Je pensais passer un après-midi calme, après toutes ses émotions. Mais dès mon retour au boulot, je m'apercevais que l'album s'écoutait sur un site russe et passait de fan en fan. Une fois les titres dans ma boîte de réception, je tentais une écoute sauvage au bureau mais aucun son ne sortait de cette maudite machine. Autant dire que l'univers professionnel n'existait plus, je planait dans une sphère bien éloignée des ressources humaines. C'est simple, Al Qaida dévastait le quartier, je ne me rendais compte de rien. Face à cette déconvenue, et obligé d'assurer un minimum de travail, j'appelais Olivier pour qu'il charge l'album sur son PC, que je puisse ouïr tout ça à mon retour. Mais là encore, rien ne passait. Heureusement que Cyril me guide depuis des décennies dans l'univers de l'informatique, sinon j'en serais encore à ne pas savoir allumer un ordinateur ! Je lui envoyais, tout penaud, un mail désespéré lui expliquant le drame qui se jouait et, en deux temps trois mouvements, il me débrouillait la situation. Un immense merci à mon sauveur donc. Dès qu'Olivier m'avertit que les titres fonctionnaient, je quittais mon splendide hôtel particulier (je ne me lasserais jamais de préciser ce détail) comme une flèche et battais tous les records dans la catégorie "retour la plus rapide à la maison" ! Aucun athlète olympique n'aurait pu me dépasser.
Alors quid de ce septième album ? Un très bon crû. Après les langueurs du précédent, ses ballades et ses errances, place à du up tempo qui renvoient la vieille Madonna dans ses cordes. Bien calé, je me laissais partir pour une écoute craintive au vu du premier morceau - qui trouve sa pleine dimension dans cet ensemble - et de ses bribes de textes (Alex je n'oublierai jamais ton expression lors de ta découverte de "Dégénération" lord d'une DH evening). Des paroles malignes et malicieuses, sans mot répété dans toutes les chansons (je n'en pouvais plus de ses ombres), parfois légères, bien balancées, quelquefois inquiètes, éloignées des préciosités d'antan. Musicalement, pas de quoi crier au génie. Mais comme je me contrefous de la musique, je ne demande rien de transcendant. Les titres donnent envie de bouger, de sauter partout, de se lever dans le métro et - pour une fois - de laisser sa place aux vieux qui pullulent dans les rames. A part une ou deux morceaux un peu "soupe" (je vise bien sûr "Réveiller le monde", qui constituera un moment fort en concert), je trouve le reste formidable.

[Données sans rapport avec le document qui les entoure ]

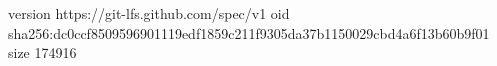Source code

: version https://git-lfs.github.com/spec/v1
oid sha256:dc0ccf8509596901119edf1859c211f9305da37b1150029cbd4a6f13b60b9f01
size 174916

Pour l'anecdote (et j'en vois déjà certains qui vont rigoler), j'ai failli verser ma larme à l'écoute du premier titre "inédit". Parce que bon, le principal c'est de retrouver cette voix, LA voix de Mylène. Celle qui m'émeut, me file des frissons, me touche. Alors bref, sur un morceau léger et frais, me voilà, comme un abruti, ému et bouleversé de retrouver mon idole. Cinq secondes d'émotion pure. Et grand bonheur aussi de retrouver ses envolées de voix dont elle détient le secret (vous savez quand elle miaule et qu'on ne comprend rien à ce qu'elle dit pour - ceux qui détestent - et quand elle touche le sublime et que voix devient cristal - pour les inconditionnels).
Pour donner une idée de ce peut être l'album je dirais qu'il "révèle la folle qui dormait en moi" ! Hormis deux plages lentes - dont le magnifique "Point de suture" qui clôturera le show et me fera inonder les gradins du Stade de France - où elle nous ressort, pour notre plus grand plaisir, ses failles et ses vieilles angoisses, un deuxième duo avec Moby (planant mais pas de quoi se relever la nuit quand même), elle nous livre des textes coquins, voire allumés. Entre ses confessions érotiques dans "Appelle mon numéro", où elle évoque les putes à la demande dans les hôtels (le pillow matraqué dans le texte renvoie à ce code utilisé par les clients pour en obtenir une), ses moments sous substances dans "Paradis inanimé" (ah ce son rock à la "Anamorphosée", quel délice !) et son ode aux vibromasseurs et autres sextoys dans "Sextonik" - sans oublier ses gémissements qui me rendent hilare dans la rue - la voici bien en forme.
Mais mon grand coup de coeur demeure "C'est dans l'air". Un petit soupçon de "Je t'aime mélancolie" ou de "Porno graphique" pour la mélodie de voix initiale, un côté donneur de leçon sympatoche, un refrain dément. La bombe de l'album qui, je l'espère, sortira en single. Une vraie philosophie en quatre minutes. Et une ultime provocation en assénant "On s'en fout, on nie tout, on finira au fond du trou" suivie d'une confession révélatrice "Et moi je chante, je m'invente une vie". Finalement, en deux lignes elle en dit autant qu'en vingt-cinq ans de carrière. Une bouffée d'air frais, pas gnan-gnan-moi-j'aime-la-vie-qui-est-trop-belle-et-j'aime-tout-le-monde-et-je-suis-amoureux, qui confirme l'immense bonheur de la retrouver.
Je ne le répèterai pas : courrez acheter ce bijou dès le 25 août dans vos supérettes. "J'sais pas moi, faut que ça bouge". Mais, de toute façon, "Point de suture", déjà dans vos iPod !!!